Since cooking is a significant cause of foodborne illness, staying on top of a clean kitchen surface can keep you healthy. But how often should you do it; The Foundation suggests cleaning up all spills immediately, washing dishes immediately after use, or doing a quick rinse before letting them air dry to reduce bacterial growth.

It also recommends daily cleaning counters with hot soapy water and disinfecting wipes for filthy areas. International household cleaners containing bleach effectively kill most common household germs, including E. coli O157:H7 and Salmonella.

However, bleach isn’t an appropriate sanitizer for food contact surfaces like countertops because FDA does not approve it as a sanitizer for those uses and some studies have shown that repeated exposure to bleach may lead to sensitization in some people who come into contact with it frequently.

Keep raw meat away from other foods

Be sure to keep raw meat separate from other foods and use clean utensils when cooking. Cooking food to a proper temperature kills bacteria and prevents it from contaminating other foods.

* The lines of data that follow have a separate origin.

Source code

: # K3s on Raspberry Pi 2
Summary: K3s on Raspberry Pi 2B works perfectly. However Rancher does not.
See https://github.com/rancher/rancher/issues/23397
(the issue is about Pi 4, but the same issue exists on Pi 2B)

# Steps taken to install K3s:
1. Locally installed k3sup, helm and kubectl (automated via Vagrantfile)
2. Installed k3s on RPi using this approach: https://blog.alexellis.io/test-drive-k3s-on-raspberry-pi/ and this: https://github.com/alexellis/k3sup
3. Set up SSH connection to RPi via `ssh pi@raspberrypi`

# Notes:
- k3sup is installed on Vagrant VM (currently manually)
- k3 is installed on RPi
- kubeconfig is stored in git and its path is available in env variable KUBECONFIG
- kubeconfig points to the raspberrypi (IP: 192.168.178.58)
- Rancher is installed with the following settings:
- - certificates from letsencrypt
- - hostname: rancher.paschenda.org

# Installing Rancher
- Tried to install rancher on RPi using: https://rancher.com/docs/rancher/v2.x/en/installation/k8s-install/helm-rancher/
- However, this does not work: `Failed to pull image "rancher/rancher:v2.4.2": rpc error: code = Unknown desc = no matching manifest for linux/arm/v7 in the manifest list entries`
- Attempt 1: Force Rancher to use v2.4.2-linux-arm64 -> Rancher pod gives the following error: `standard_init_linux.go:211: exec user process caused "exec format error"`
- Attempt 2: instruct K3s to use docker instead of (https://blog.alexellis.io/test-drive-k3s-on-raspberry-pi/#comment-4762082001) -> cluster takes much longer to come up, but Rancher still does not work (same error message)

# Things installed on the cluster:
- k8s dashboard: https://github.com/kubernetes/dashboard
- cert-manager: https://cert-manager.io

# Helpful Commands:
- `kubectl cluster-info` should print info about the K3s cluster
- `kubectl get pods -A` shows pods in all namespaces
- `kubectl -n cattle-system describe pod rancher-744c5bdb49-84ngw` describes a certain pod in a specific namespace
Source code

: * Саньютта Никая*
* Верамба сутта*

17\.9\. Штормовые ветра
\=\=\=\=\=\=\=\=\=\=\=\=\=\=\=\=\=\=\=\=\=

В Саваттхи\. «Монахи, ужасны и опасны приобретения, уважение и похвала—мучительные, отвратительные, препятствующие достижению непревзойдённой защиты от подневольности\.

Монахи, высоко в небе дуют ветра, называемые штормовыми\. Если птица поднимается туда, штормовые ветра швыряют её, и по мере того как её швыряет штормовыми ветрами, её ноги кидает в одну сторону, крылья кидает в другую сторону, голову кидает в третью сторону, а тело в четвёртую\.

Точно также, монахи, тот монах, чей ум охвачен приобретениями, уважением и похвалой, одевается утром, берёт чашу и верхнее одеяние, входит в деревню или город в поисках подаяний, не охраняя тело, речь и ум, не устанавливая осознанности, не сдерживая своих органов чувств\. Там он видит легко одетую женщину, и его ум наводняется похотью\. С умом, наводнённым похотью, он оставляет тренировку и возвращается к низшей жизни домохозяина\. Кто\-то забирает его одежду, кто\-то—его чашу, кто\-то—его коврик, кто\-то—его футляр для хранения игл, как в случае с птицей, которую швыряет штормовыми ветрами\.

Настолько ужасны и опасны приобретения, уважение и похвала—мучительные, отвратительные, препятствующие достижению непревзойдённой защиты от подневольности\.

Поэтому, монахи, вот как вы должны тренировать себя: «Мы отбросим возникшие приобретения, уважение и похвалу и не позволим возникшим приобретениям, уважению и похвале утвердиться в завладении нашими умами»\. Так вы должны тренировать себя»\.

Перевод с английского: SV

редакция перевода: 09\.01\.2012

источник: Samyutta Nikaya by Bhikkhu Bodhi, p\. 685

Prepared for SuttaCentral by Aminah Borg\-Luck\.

Be sure to thoroughly cook all meat, especially chicken, pork and ground beef. Steaks should be cooked until they are well done or reach an internal temperature of 160 degrees Fahrenheit (71 degrees Celsius).

Chicken should be cooked until no pink remains inside (165 degrees Fahrenheit or 74 degrees Celsius). Ground beef should be cooked until it reaches an internal temperature of 160 degrees Fahrenheit (71 degrees Celsius) for safety reasons, even if you’re serving it rare.


Here’s a fact: No matter how well you prepare your home kitchen, there is no guarantee that bacteria and other nasty bugs won’t make their way in. Food safety is essential to your health and that of your family but it’s not an impossible feat to accomplish.

By keeping clean, sanitary conditions in your kitchen, handling food properly before and after cooking and promptly storing leftovers, you can prevent foodborne illness or avoid it altogether. And remember: If something doesn’t look or smell right, don’t take a chance on what might be lurking beneath a thin layer of mayonnaise. Instead, toss any suspect foods as soon as possible.